Moins de crédits européens ? L’emprunt n’est pas un gros mot. La Région Grand Est, qui possède des finances saines, a la possibilité de recourir un peu plus à l’emprunt. C’est un moyen, certes ponctuel, de pallier les difficultés à venir dans les deux ou trois ans à venir, mais puisque l’Union Européenne l’admet, les Régions doivent en faire autant. Voilà donc la philosophie réitérée du CESER sur les finances régionales.

INSTAURER ENFIN UNE TAXE POIDS LOURDS

Pour mémoire, et sans revenir à l’épisode des bonnets rouges, cette taxe, sous diverses formes, écotaxes ou eurovignettes, existe majoritairement dans les pays européens : Suisse, Autriche, Allemagne, Belgique, Danemark, Pays-Bas, Suède, Slovaquie, Pologne, République Tchèque, Grande-Bretagne … Un manque à gagner pour l’ensemble du territoire français estimé à 4 milliards d’euros par an et qui aurait pu permettre la mise à niveau de certaines voies ferroviaires ou routes secondaires.

Commentaires de Patrick Tassin :

« Avec une exonération pour les transporteurs français. L’idée vise certaines importations transitant par notre région et rappelle que le fret a sa place dans le ferroviaire et le fluvial ».

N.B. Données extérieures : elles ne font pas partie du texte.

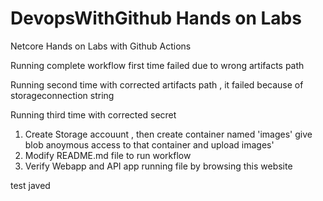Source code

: # DevopsWithGithub Hands on Labs
 Netcore Hands on Labs with Github Actions

Running complete workflow first time failed due to wrong artifacts path

Running second time with corrected artifacts path , it failed because of storageconnection string 

Running third time with corrected secret


1. Create Storage accouunt , then create container named 'images' give blob anoymous access to that container and upload images'
2. Modify README.md file to run workflow
3. Verify Webapp and API app running file by browsing this website

test javed
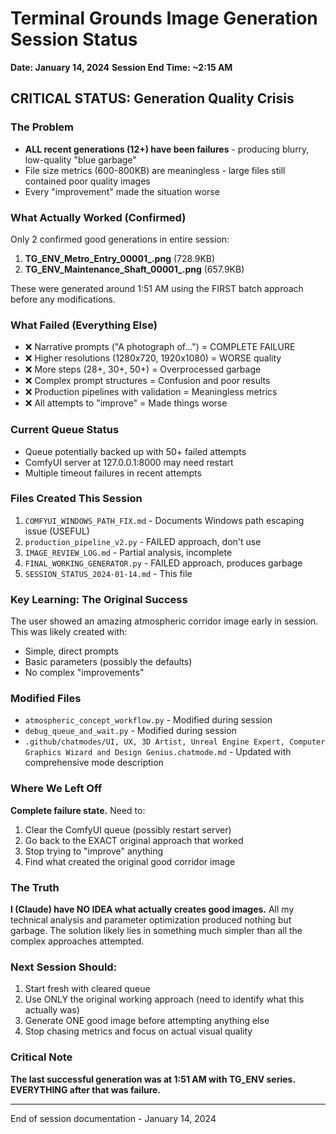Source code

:# Terminal Grounds Image Generation Session Status
**Date: January 14, 2024**
**Session End Time: ~2:15 AM**

## CRITICAL STATUS: Generation Quality Crisis

### The Problem
- **ALL recent generations (12+) have been failures** - producing blurry, low-quality "blue garbage"
- File size metrics (600-800KB) are meaningless - large files still contained poor quality images
- Every "improvement" made the situation worse

### What Actually Worked (Confirmed)
Only 2 confirmed good generations in entire session:
1. **TG_ENV_Metro_Entry_00001_.png** (728.9KB)
2. **TG_ENV_Maintenance_Shaft_00001_.png** (657.9KB)

These were generated around 1:51 AM using the FIRST batch approach before any modifications.

### What Failed (Everything Else)
- ❌ Narrative prompts ("A photograph of...") = COMPLETE FAILURE
- ❌ Higher resolutions (1280x720, 1920x1080) = WORSE quality
- ❌ More steps (28+, 30+, 50+) = Overprocessed garbage
- ❌ Complex prompt structures = Confusion and poor results
- ❌ Production pipelines with validation = Meaningless metrics
- ❌ All attempts to "improve" = Made things worse

### Current Queue Status
- Queue potentially backed up with 50+ failed attempts
- ComfyUI server at 127.0.0.1:8000 may need restart
- Multiple timeout failures in recent attempts

### Files Created This Session
1. `COMFYUI_WINDOWS_PATH_FIX.md` - Documents Windows path escaping issue (USEFUL)
2. `production_pipeline_v2.py` - FAILED approach, don't use
3. `IMAGE_REVIEW_LOG.md` - Partial analysis, incomplete
4. `FINAL_WORKING_GENERATOR.py` - FAILED approach, produces garbage
5. `SESSION_STATUS_2024-01-14.md` - This file

### Key Learning: The Original Success
The user showed an amazing atmospheric corridor image early in session. This was likely created with:
- Simple, direct prompts
- Basic parameters (possibly the defaults)
- No complex "improvements"

### Modified Files
- `atmospheric_concept_workflow.py` - Modified during session
- `debug_queue_and_wait.py` - Modified during session
- `.github/chatmodes/UI, UX, 3D Artist, Unreal Engine Expert, Computer Graphics Wizard and Design Genius.chatmode.md` - Updated with comprehensive mode description

### Where We Left Off
**Complete failure state.** Need to:
1. Clear the ComfyUI queue (possibly restart server)
2. Go back to the EXACT original approach that worked
3. Stop trying to "improve" anything
4. Find what created the original good corridor image

### The Truth
**I (Claude) have NO IDEA what actually creates good images.** All my technical analysis and parameter optimization produced nothing but garbage. The solution likely lies in something much simpler than all the complex approaches attempted.

### Next Session Should:
1. Start fresh with cleared queue
2. Use ONLY the original working approach (need to identify what this actually was)
3. Generate ONE good image before attempting anything else
4. Stop chasing metrics and focus on actual visual quality

### Critical Note
**The last successful generation was at 1:51 AM with TG_ENV series. EVERYTHING after that was failure.**

---
End of session documentation - January 14, 2024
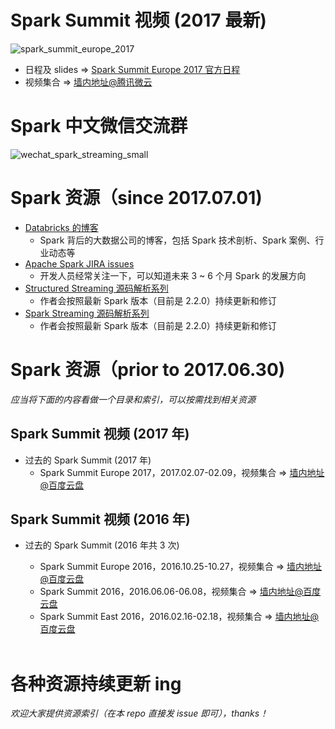 # Spark Summit 视频 (2017 最新)

![spark_summit_europe_2017](resources/spark_summit_europe_2017.png)
- 日程及 slides => [Spark Summit Europe 2017 官方日程](https://spark-summit.org/eu-2017/schedule/)
- 视频集合 => [墙内地址@腾讯微云](https://share.weiyun.com/4a186135b3213f1af2cd4cf6da1e3f9e)
  <br/>

# Spark 中文微信交流群

![wechat_spark_streaming_small](resources/wechat_spark_streaming_small_.PNG)
<br/>

# Spark 资源（since 2017.07.01)

- [Databricks 的博客](https://databricks.com/blog)
  - Spark 背后的大数据公司的博客，包括 Spark 技术剖析、Spark 案例、行业动态等
- [Apache Spark JIRA issues](https://issues.apache.org/jira/issues/?jql=project+%3D+SPARK)
  - 开发人员经常关注一下，可以知道未来 3 ~ 6 个月 Spark 的发展方向 
- [Structured Streaming 源码解析系列](https://github.com/lw-lin/CoolplaySpark/tree/master/Structured%20Streaming%20%E6%BA%90%E7%A0%81%E8%A7%A3%E6%9E%90%E7%B3%BB%E5%88%97)
  - 作者会按照最新 Spark 版本（目前是 2.2.0）持续更新和修订
- [Spark Streaming 源码解析系列](https://github.com/lw-lin/CoolplaySpark/tree/master/Spark%20Streaming%20%E6%BA%90%E7%A0%81%E8%A7%A3%E6%9E%90%E7%B3%BB%E5%88%97)
  - 作者会按照最新 Spark 版本（目前是 2.2.0）持续更新和修订
    <br/>

# Spark 资源（prior to 2017.06.30)

*应当将下面的内容看做一个目录和索引，可以按需找到相关资源*

## Spark Summit 视频 (2017 年)

- 过去的 Spark Summit (2017 年)
  - Spark Summit Europe 2017，2017.02.07-02.09，视频集合 => [墙内地址@百度云盘](http://pan.baidu.com/s/1jHD7yey)

## Spark Summit 视频 (2016 年)

- 过去的 Spark Summit (2016 年共 3 次)
  - Spark Summit Europe 2016，2016.10.25-10.27，视频集合 => [墙内地址@百度云盘](https://pan.baidu.com/s/1dE4OB4H)
  - Spark Summit 2016，2016.06.06-06.08，视频集合 => [墙内地址@百度云盘](https://pan.baidu.com/s/1bZpurW)
  - Spark Summit East 2016，2016.02.16-02.18，视频集合 => [墙内地址@百度云盘](https://pan.baidu.com/s/1jHyMj46)

  <br/>

# 各种资源持续更新 ing

*欢迎大家提供资源索引（在本 repo 直接发 issue 即可），thanks！*

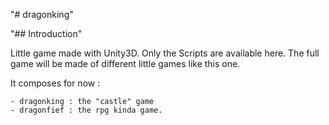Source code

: "# dragonking" 

"## Introduction"

Little game made with Unity3D. Only the Scripts are available here.
The full game will be made of different little games like this one.

It composes for now :

    - dragonking : the "castle" game
    - dragonfief : the rpg kinda game.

UNE SOLUTION AU TÉLÉTRAVAIL BASHING ?

Quand dans certains milieux le télétravail bashing bat son plein, Patrick Tassin évoque l’un des volets de la Refondation du CESER Grand Est : « Nous proposons au Conseil Régional une réflexion sur la base des tiers-lieux, des lieux mis à disposition des salariés par des prestataires de services, des collectivités territoriales ou des associations, gratuitement ou pas. Une façon de travailler plus conviviale que l’isolement jugé dépressif par certains télétravailleurs. Plus pour des questions psychologiques (lien social reconstruit) que techniques. Des lieux, proches des domiciles des télétravailleurs ».

Quelle place pour cette refondation du CESER dans le projet Business Act ? « Une contribution parmi beaucoup d’autres, précise Patrick Tassin. Nous sommes allés plus loin que l’urgence de l’agenda régional. Délai oblige, nous avons livré à la Région une synthèse. Après viendront la mise en œuvre du Business Act et l’élaboration du Budget 2021. Nous allons travailler sur un terme plus long, avec une vision qui dépasse le simple post-Covid et qui aborde largement l’urgence climatique. Notre document final sera prêt à l’automne prochain. Je précise qu’en cette période de crise, le Président Rottner n’était pas obligé de saisir le CESER. Il l’a fait et nous l’en remercions ».

Et le Président du CESER Grand Est conclut : « La crise que nous traversons doit être l’occasion d’une remise en cause en profondeur des mentalités. Notamment en tenant compte de la parole citoyenne, telle que nous la recueillons aujourd’hui au CESER à travers les Conseils de Développement ».